(Source data)
+ + + + + + +

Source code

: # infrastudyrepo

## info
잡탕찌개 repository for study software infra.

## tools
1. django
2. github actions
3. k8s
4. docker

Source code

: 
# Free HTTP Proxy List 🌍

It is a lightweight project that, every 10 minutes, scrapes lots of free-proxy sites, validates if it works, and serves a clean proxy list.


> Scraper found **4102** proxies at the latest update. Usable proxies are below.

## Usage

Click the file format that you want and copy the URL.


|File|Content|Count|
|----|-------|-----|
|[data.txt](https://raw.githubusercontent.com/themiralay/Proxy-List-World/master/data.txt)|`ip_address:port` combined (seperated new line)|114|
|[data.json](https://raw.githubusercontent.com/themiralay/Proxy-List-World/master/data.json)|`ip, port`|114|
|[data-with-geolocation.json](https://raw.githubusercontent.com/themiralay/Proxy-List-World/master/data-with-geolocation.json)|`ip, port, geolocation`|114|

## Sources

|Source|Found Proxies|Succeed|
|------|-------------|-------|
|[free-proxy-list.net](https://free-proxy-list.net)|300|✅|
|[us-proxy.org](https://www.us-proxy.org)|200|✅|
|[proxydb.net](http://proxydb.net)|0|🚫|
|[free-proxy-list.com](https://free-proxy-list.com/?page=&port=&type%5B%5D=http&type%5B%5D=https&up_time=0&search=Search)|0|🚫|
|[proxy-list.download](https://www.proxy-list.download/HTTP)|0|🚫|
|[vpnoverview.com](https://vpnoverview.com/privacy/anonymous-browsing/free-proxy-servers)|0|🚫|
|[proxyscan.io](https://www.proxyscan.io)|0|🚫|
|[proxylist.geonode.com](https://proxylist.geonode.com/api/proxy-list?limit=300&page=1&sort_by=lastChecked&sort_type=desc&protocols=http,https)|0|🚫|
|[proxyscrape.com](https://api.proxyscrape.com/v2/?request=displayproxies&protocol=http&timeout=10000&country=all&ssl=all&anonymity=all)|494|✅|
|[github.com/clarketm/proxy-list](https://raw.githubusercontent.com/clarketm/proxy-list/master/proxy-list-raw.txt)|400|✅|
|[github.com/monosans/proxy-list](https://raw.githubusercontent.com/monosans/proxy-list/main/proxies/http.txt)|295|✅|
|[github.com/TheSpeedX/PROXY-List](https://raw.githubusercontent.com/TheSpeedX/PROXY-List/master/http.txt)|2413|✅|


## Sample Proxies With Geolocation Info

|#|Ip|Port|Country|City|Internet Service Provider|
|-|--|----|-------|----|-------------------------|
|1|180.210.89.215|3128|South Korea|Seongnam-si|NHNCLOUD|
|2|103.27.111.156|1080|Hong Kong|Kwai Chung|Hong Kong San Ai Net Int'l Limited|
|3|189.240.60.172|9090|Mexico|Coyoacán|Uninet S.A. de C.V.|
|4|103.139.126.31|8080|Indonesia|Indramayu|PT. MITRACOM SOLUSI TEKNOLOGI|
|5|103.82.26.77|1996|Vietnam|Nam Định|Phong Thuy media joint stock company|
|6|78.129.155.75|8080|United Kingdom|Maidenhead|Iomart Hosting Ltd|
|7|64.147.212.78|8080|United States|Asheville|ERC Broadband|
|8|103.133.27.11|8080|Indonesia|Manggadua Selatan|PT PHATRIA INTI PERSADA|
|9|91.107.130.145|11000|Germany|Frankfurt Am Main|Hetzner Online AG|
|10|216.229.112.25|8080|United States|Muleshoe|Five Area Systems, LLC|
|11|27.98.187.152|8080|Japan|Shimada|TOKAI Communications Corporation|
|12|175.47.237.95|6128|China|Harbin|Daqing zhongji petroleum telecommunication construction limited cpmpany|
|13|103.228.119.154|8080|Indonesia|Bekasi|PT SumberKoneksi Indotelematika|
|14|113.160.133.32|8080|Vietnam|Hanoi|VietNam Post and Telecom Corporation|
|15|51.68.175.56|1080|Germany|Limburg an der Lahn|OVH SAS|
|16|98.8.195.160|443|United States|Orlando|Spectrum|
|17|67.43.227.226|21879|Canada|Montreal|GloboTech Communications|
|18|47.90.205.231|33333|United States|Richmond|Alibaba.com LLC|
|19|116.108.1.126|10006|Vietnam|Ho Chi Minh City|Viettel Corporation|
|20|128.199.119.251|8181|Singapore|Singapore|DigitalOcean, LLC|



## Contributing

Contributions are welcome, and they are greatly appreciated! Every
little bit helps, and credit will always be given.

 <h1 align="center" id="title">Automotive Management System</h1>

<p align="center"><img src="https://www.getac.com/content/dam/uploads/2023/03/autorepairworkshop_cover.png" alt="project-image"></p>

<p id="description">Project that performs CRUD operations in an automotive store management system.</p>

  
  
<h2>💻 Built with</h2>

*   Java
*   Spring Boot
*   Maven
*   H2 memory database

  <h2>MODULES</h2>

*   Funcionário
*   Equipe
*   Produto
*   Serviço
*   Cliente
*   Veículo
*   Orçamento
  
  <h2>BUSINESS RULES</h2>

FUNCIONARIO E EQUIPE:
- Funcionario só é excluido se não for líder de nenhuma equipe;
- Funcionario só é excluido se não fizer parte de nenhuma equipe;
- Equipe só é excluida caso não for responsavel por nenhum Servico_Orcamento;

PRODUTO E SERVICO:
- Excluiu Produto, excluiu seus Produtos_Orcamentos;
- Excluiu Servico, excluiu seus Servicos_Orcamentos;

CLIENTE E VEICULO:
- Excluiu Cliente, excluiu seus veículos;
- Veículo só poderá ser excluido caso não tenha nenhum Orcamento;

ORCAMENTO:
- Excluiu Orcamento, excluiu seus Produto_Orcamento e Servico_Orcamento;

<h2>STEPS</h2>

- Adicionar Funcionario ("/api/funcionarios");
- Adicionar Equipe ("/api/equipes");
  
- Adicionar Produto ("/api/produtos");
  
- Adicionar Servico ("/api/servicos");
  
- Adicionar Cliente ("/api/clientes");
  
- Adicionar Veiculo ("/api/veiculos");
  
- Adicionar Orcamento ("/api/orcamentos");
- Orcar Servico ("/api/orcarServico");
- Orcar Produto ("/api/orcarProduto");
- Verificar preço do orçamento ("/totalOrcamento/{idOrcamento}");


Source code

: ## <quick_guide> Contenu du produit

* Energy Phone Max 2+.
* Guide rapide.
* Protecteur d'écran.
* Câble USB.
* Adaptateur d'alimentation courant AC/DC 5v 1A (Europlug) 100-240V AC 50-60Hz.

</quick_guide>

+ + + + + + +

**BRIEF:** Quote exactly the stretch of lines above that starts at the first one and ends at the line with "Click the file", and nothing beyond it.

**YOUR SOLUTION:**
Source code

: # infrastudyrepo

## info
잡탕찌개 repository for study software infra.

## tools
1. django
2. github actions
3. k8s
4. docker

Source code

: 
# Free HTTP Proxy List 🌍

It is a lightweight project that, every 10 minutes, scrapes lots of free-proxy sites, validates if it works, and serves a clean proxy list.


> Scraper found **4102** proxies at the latest update. Usable proxies are below.

## Usage

Click the file format that you want and copy the URL.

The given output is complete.